### WHAT YOU WILL DO
Stop after the line with "4. 启动 MySQL". Up to that point, output every line of the listing below exactly from the first one onward, skipping pictures.
-------- SUPPLIED RECORDS
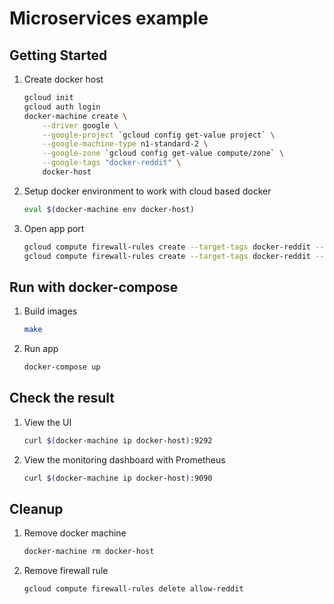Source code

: # Microservices example

## Getting Started
1. Create docker host
    ```bash
    gcloud init
    gcloud auth login
    docker-machine create \
        --driver google \
        --google-project `gcloud config get-value project` \
        --google-machine-type n1-standard-2 \
        --google-zone `gcloud config get-value compute/zone` \
        --google-tags "docker-reddit" \
        docker-host
    ```

1. Setup docker environment to work with cloud based docker
    ```bash
    eval $(docker-machine env docker-host)
    ```

1. Open app port
    ```bash
    gcloud compute firewall-rules create --target-tags docker-reddit --allow tcp:9292 allow-reddit-ui
    gcloud compute firewall-rules create --target-tags docker-reddit --allow tcp:9090 allow-reddit-prometheus
    ```

## Run with docker-compose
1. Build images
    ```bash
    make
    ```

1. Run app
    ```bash
    docker-compose up
    ```

## Check the result
1. View the UI
    ```bash
    curl $(docker-machine ip docker-host):9292
    ```

1. View the monitoring dashboard with Prometheus
    ```bash
    curl $(docker-machine ip docker-host):9090
    ```

## Cleanup
1. Remove docker machine
    ```bash
    docker-machine rm docker-host
    ```

1. Remove firewall rule
    ```bash
    gcloud compute firewall-rules delete allow-reddit
    ```
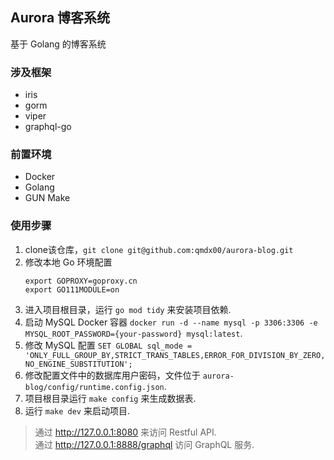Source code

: ## Aurora 博客系统

基于 Golang 的博客系统

### 涉及框架

- iris
- gorm
- viper
- graphql-go

### 前置环境

- Docker
- Golang
- GUN Make

### 使用步骤

1. clone该仓库，`git clone git@github.com:qmdx00/aurora-blog.git`
2. 修改本地 Go 环境配置
    ```shell
    export GOPROXY=goproxy.cn
    export GO111MODULE=on
    ```
3. 进入项目根目录，运行 `go mod tidy` 来安装项目依赖.
4. 启动 MySQL Docker 容器 `docker run -d --name mysql -p 3306:3306 -e MYSQL_ROOT_PASSWORD={your-password} mysql:latest`.
5. 修改 MySQL 配置 `SET GLOBAL sql_mode = 'ONLY_FULL_GROUP_BY,STRICT_TRANS_TABLES,ERROR_FOR_DIVISION_BY_ZERO,NO_ENGINE_SUBSTITUTION';`
6. 修改配置文件中的数据库用户密码，文件位于 `aurora-blog/config/runtime.config.json`.
7. 项目根目录运行 `make config` 来生成数据表.
8. 运行 `make dev` 来启动项目.

> 通过 http://127.0.0.1:8080 来访问 Restful API. </br>
> 通过 http://127.0.0.1:8888/graphql 访问 GraphQL 服务.
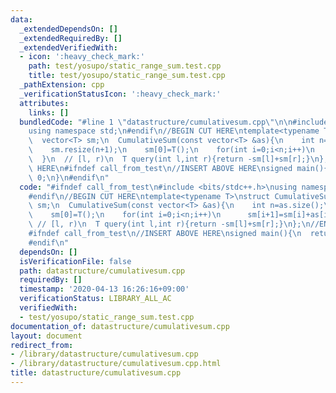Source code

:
 ```yaml
---
data:
  _extendedDependsOn: []
  _extendedRequiredBy: []
  _extendedVerifiedWith:
  - icon: ':heavy_check_mark:'
    path: test/yosupo/static_range_sum.test.cpp
    title: test/yosupo/static_range_sum.test.cpp
  _pathExtension: cpp
  _verificationStatusIcon: ':heavy_check_mark:'
  attributes:
    links: []
  bundledCode: "#line 1 \"datastructure/cumulativesum.cpp\"\n\n#include <bits/stdc++.h>\n\
    using namespace std;\n#endif\n//BEGIN CUT HERE\ntemplate<typename T>\nstruct CumulativeSum{\n\
    \  vector<T> sm;\n  CumulativeSum(const vector<T> &as){\n    int n=as.size();\n\
    \    sm.resize(n+1);\n    sm[0]=T();\n    for(int i=0;i<n;i++)\n      sm[i+1]=sm[i]+as[i];\n\
    \  }\n  // [l, r)\n  T query(int l,int r){return -sm[l]+sm[r];}\n};\n//END CUT\
    \ HERE\n#ifndef call_from_test\n//INSERT ABOVE HERE\nsigned main(){\n  return\
    \ 0;\n}\n#endif\n"
  code: "#ifndef call_from_test\n#include <bits/stdc++.h>\nusing namespace std;\n\
    #endif\n//BEGIN CUT HERE\ntemplate<typename T>\nstruct CumulativeSum{\n  vector<T>\
    \ sm;\n  CumulativeSum(const vector<T> &as){\n    int n=as.size();\n    sm.resize(n+1);\n\
    \    sm[0]=T();\n    for(int i=0;i<n;i++)\n      sm[i+1]=sm[i]+as[i];\n  }\n \
    \ // [l, r)\n  T query(int l,int r){return -sm[l]+sm[r];}\n};\n//END CUT HERE\n\
    #ifndef call_from_test\n//INSERT ABOVE HERE\nsigned main(){\n  return 0;\n}\n\
    #endif\n"
  dependsOn: []
  isVerificationFile: false
  path: datastructure/cumulativesum.cpp
  requiredBy: []
  timestamp: '2020-04-13 16:26:16+09:00'
  verificationStatus: LIBRARY_ALL_AC
  verifiedWith:
  - test/yosupo/static_range_sum.test.cpp
documentation_of: datastructure/cumulativesum.cpp
layout: document
redirect_from:
- /library/datastructure/cumulativesum.cpp
- /library/datastructure/cumulativesum.cpp.html
title: datastructure/cumulativesum.cpp
---
```

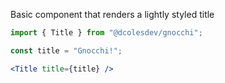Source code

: Basic component that renders a lightly styled title

```jsx
import { Title } from "@dcolesdev/gnocchi";

const title = "Gnocchi!";

<Title title={title} />
```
----------------
### PROBLEM SOLUTION
Source code

: # Microservices example

## Getting Started
1. Create docker host
    ```bash
    gcloud init
    gcloud auth login
    docker-machine create \
        --driver google \
        --google-project `gcloud config get-value project` \
        --google-machine-type n1-standard-2 \
        --google-zone `gcloud config get-value compute/zone` \
        --google-tags "docker-reddit" \
        docker-host
    ```

1. Setup docker environment to work with cloud based docker
    ```bash
    eval $(docker-machine env docker-host)
    ```

1. Open app port
    ```bash
    gcloud compute firewall-rules create --target-tags docker-reddit --allow tcp:9292 allow-reddit-ui
    gcloud compute firewall-rules create --target-tags docker-reddit --allow tcp:9090 allow-reddit-prometheus
    ```

## Run with docker-compose
1. Build images
    ```bash
    make
    ```

1. Run app
    ```bash
    docker-compose up
    ```

## Check the result
1. View the UI
    ```bash
    curl $(docker-machine ip docker-host):9292
    ```

1. View the monitoring dashboard with Prometheus
    ```bash
    curl $(docker-machine ip docker-host):9090
    ```

## Cleanup
1. Remove docker machine
    ```bash
    docker-machine rm docker-host
    ```

1. Remove firewall rule
    ```bash
    gcloud compute firewall-rules delete allow-reddit
    ```
Source code

: ## Aurora 博客系统

基于 Golang 的博客系统

### 涉及框架

- iris
- gorm
- viper
- graphql-go

### 前置环境

- Docker
- Golang
- GUN Make

### 使用步骤

1. clone该仓库，`git clone git@github.com:qmdx00/aurora-blog.git`
2. 修改本地 Go 环境配置
    ```shell
    export GOPROXY=goproxy.cn
    export GO111MODULE=on
    ```
3. 进入项目根目录，运行 `go mod tidy` 来安装项目依赖.
4. 启动 MySQL Docker 容器 `docker run -d --name mysql -p 3306:3306 -e MYSQL_ROOT_PASSWORD={your-password} mysql:latest`.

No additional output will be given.